__EXERCISE DIRECTIONS__
Going through the data below, copy out each line where the word "title" shows up.

__RECORDED INFORMATION__
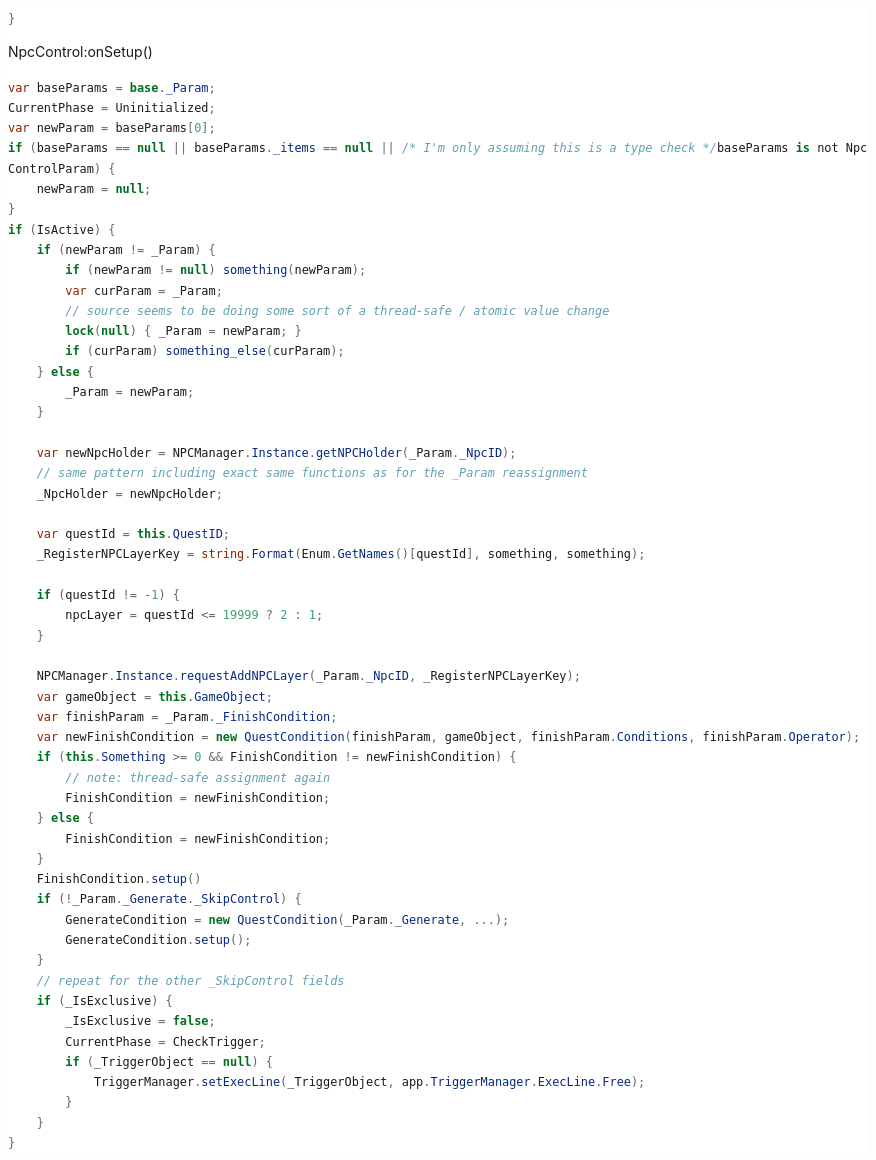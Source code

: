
 ```cs
}
```

NpcControl:onSetup()
```cs
var baseParams = base._Param;
CurrentPhase = Uninitialized;
var newParam = baseParams[0];
if (baseParams == null || baseParams._items == null || /* I'm only assuming this is a type check */baseParams is not NpcControlParam) {
    newParam = null;
}
if (IsActive) {
    if (newParam != _Param) {
        if (newParam != null) something(newParam);
        var curParam = _Param;
        // source seems to be doing some sort of a thread-safe / atomic value change
        lock(null) { _Param = newParam; }
        if (curParam) something_else(curParam);
    } else {
        _Param = newParam;
    }

    var newNpcHolder = NPCManager.Instance.getNPCHolder(_Param._NpcID);
    // same pattern including exact same functions as for the _Param reassignment
    _NpcHolder = newNpcHolder;

    var questId = this.QuestID;
    _RegisterNPCLayerKey = string.Format(Enum.GetNames()[questId], something, something);

    if (questId != -1) {
        npcLayer = questId <= 19999 ? 2 : 1;
    }

    NPCManager.Instance.requestAddNPCLayer(_Param._NpcID, _RegisterNPCLayerKey);
    var gameObject = this.GameObject;
    var finishParam = _Param._FinishCondition;
    var newFinishCondition = new QuestCondition(finishParam, gameObject, finishParam.Conditions, finishParam.Operator);
    if (this.Something >= 0 && FinishCondition != newFinishCondition) {
        // note: thread-safe assignment again
        FinishCondition = newFinishCondition;
    } else {
        FinishCondition = newFinishCondition;
    }
    FinishCondition.setup()
    if (!_Param._Generate._SkipControl) {
        GenerateCondition = new QuestCondition(_Param._Generate, ...);
        GenerateCondition.setup();
    }
    // repeat for the other _SkipControl fields
    if (_IsExclusive) {
        _IsExclusive = false;
        CurrentPhase = CheckTrigger;
        if (_TriggerObject == null) {
            TriggerManager.setExecLine(_TriggerObject, app.TriggerManager.ExecLine.Free);
        }
    }
}
```
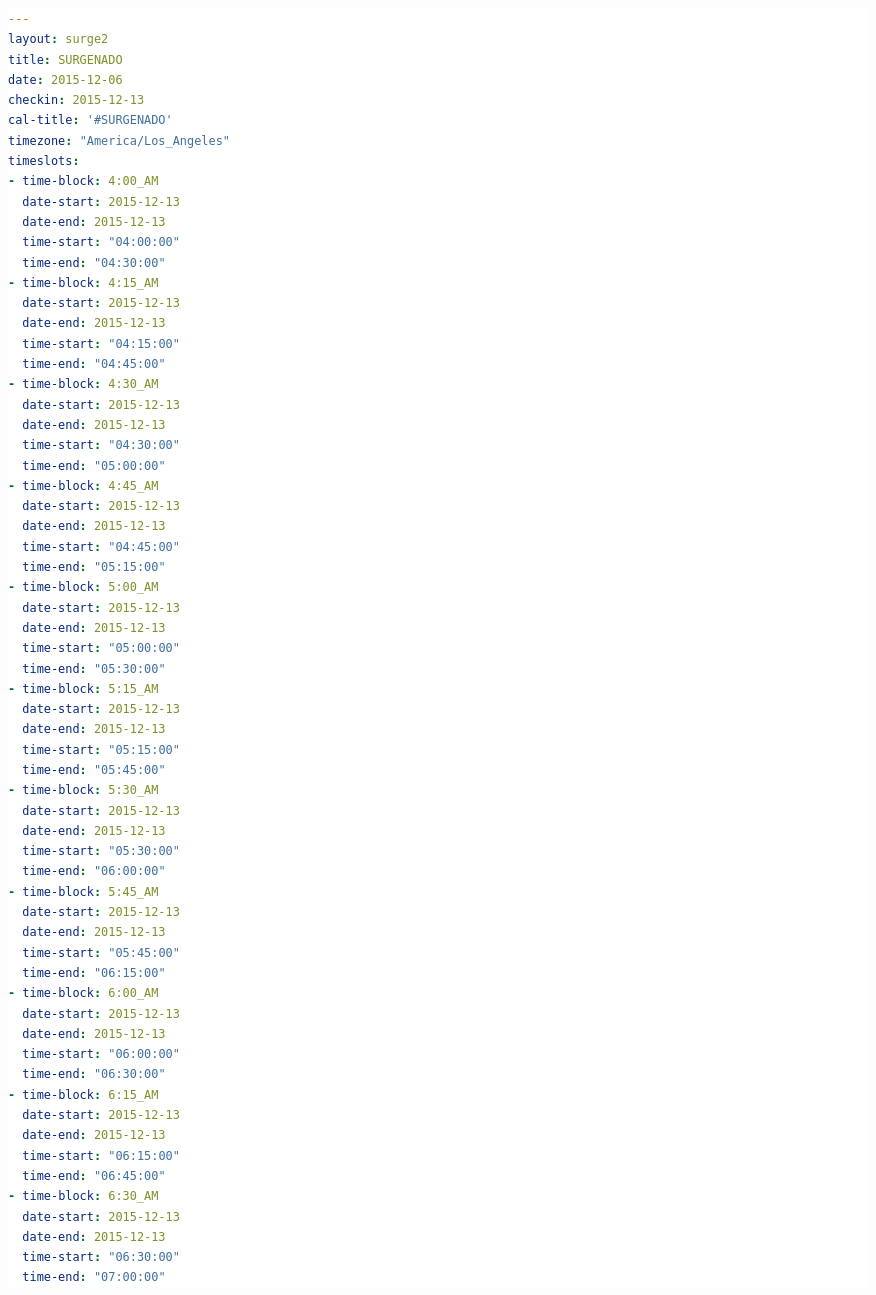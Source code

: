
 ```yaml
---
layout: surge2
title: SURGENADO
date: 2015-12-06
checkin: 2015-12-13
cal-title: '#SURGENADO'
timezone: "America/Los_Angeles"
timeslots:
- time-block: 4:00_AM
  date-start: 2015-12-13
  date-end: 2015-12-13
  time-start: "04:00:00"
  time-end: "04:30:00"
- time-block: 4:15_AM
  date-start: 2015-12-13
  date-end: 2015-12-13
  time-start: "04:15:00"
  time-end: "04:45:00"
- time-block: 4:30_AM
  date-start: 2015-12-13
  date-end: 2015-12-13
  time-start: "04:30:00"
  time-end: "05:00:00"
- time-block: 4:45_AM
  date-start: 2015-12-13
  date-end: 2015-12-13
  time-start: "04:45:00"
  time-end: "05:15:00"
- time-block: 5:00_AM
  date-start: 2015-12-13
  date-end: 2015-12-13
  time-start: "05:00:00"
  time-end: "05:30:00"
- time-block: 5:15_AM
  date-start: 2015-12-13
  date-end: 2015-12-13
  time-start: "05:15:00"
  time-end: "05:45:00"
- time-block: 5:30_AM
  date-start: 2015-12-13
  date-end: 2015-12-13
  time-start: "05:30:00"
  time-end: "06:00:00"
- time-block: 5:45_AM
  date-start: 2015-12-13
  date-end: 2015-12-13
  time-start: "05:45:00"
  time-end: "06:15:00"
- time-block: 6:00_AM
  date-start: 2015-12-13
  date-end: 2015-12-13
  time-start: "06:00:00"
  time-end: "06:30:00"
- time-block: 6:15_AM
  date-start: 2015-12-13
  date-end: 2015-12-13
  time-start: "06:15:00"
  time-end: "06:45:00"
- time-block: 6:30_AM
  date-start: 2015-12-13
  date-end: 2015-12-13
  time-start: "06:30:00"
  time-end: "07:00:00"
```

__EXERCISE OUTPUT__
title: SURGENADO
cal-title: '#SURGENADO'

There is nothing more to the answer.